Copy out all lines of the listing below that hold "FigureTitle".

DATA FOR PROCESSING:
_ _ _ _
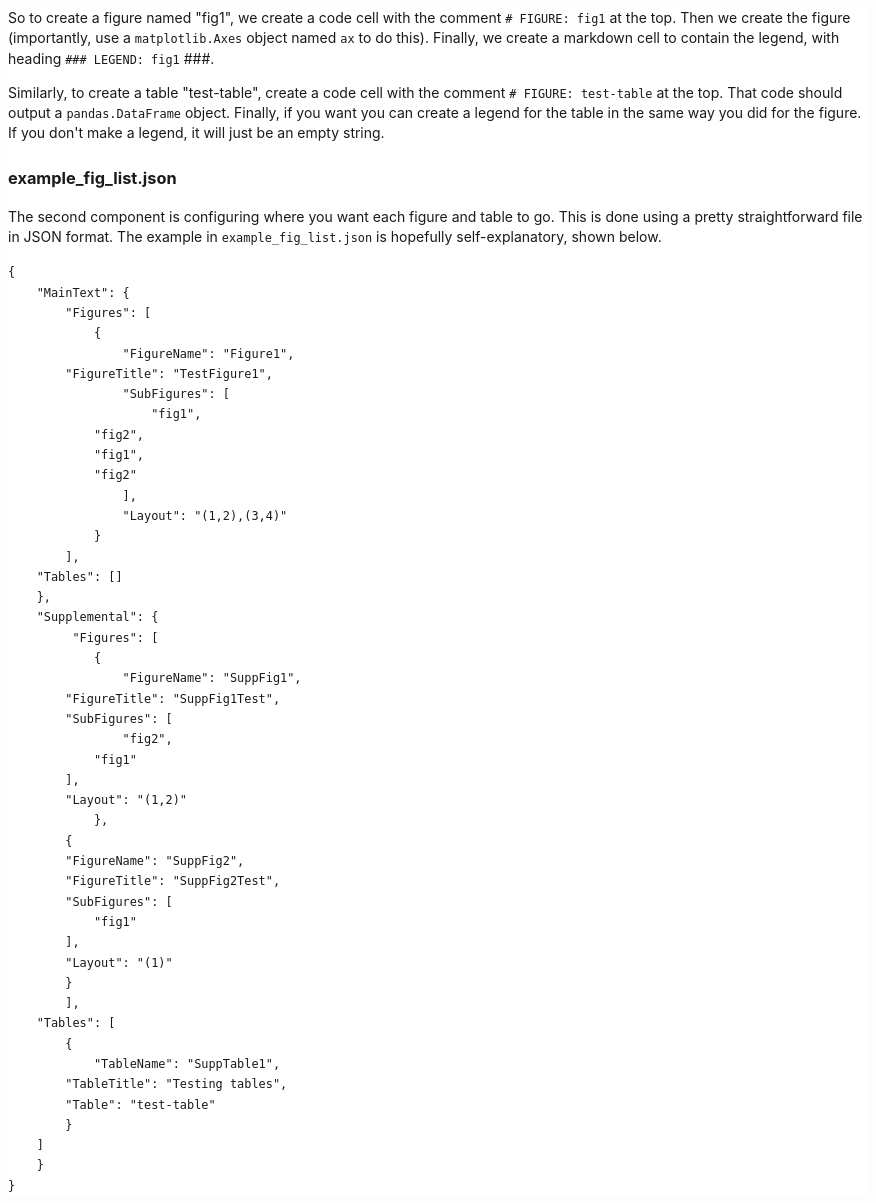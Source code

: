 So to create a figure named "fig1", we create a code cell with the comment ```# FIGURE: fig1``` at the top. Then we create the figure (importantly, use a ```matplotlib.Axes``` object named ```ax``` to do this). Finally, we create a markdown cell to contain the legend, with heading ```### LEGEND: fig1``` ###.

Similarly, to create a table "test-table", create a code cell with the comment ```# FIGURE: test-table``` at the top. That code should output a ```pandas.DataFrame``` object. Finally, if you want you can create a legend for the table in the same way you did for the figure. If you don't make a legend, it will just be an empty string.

### example_fig_list.json ###

The second component is configuring where you want each figure and table to go. This is done using a pretty straightforward file in JSON format. The example in ```example_fig_list.json``` is hopefully self-explanatory, shown below.

```
{
    "MainText": {
        "Figures": [
            {
                "FigureName": "Figure1",
		"FigureTitle": "TestFigure1",
                "SubFigures": [
                    "fig1",
		    "fig2",
		    "fig1",
		    "fig2"
                ],
                "Layout": "(1,2),(3,4)"
            }
        ],
	"Tables": []
    },
    "Supplemental": {
         "Figures": [
            {
                "FigureName": "SuppFig1",
		"FigureTitle": "SuppFig1Test",
		"SubFigures": [
	            "fig2",
		    "fig1"
		],
		"Layout": "(1,2)"
            },
	    {
		"FigureName": "SuppFig2",
		"FigureTitle": "SuppFig2Test",
		"SubFigures": [
		    "fig1"
		],
		"Layout": "(1)"
	    }
        ],
	"Tables": [
	    {
	        "TableName": "SuppTable1",
		"TableTitle": "Testing tables",
		"Table": "test-table"
	    }
	]
    }
}
```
_ _ _ _
ANSWER SPACE:
		"FigureTitle": "TestFigure1",
		"FigureTitle": "SuppFig1Test",
		"FigureTitle": "SuppFig2Test",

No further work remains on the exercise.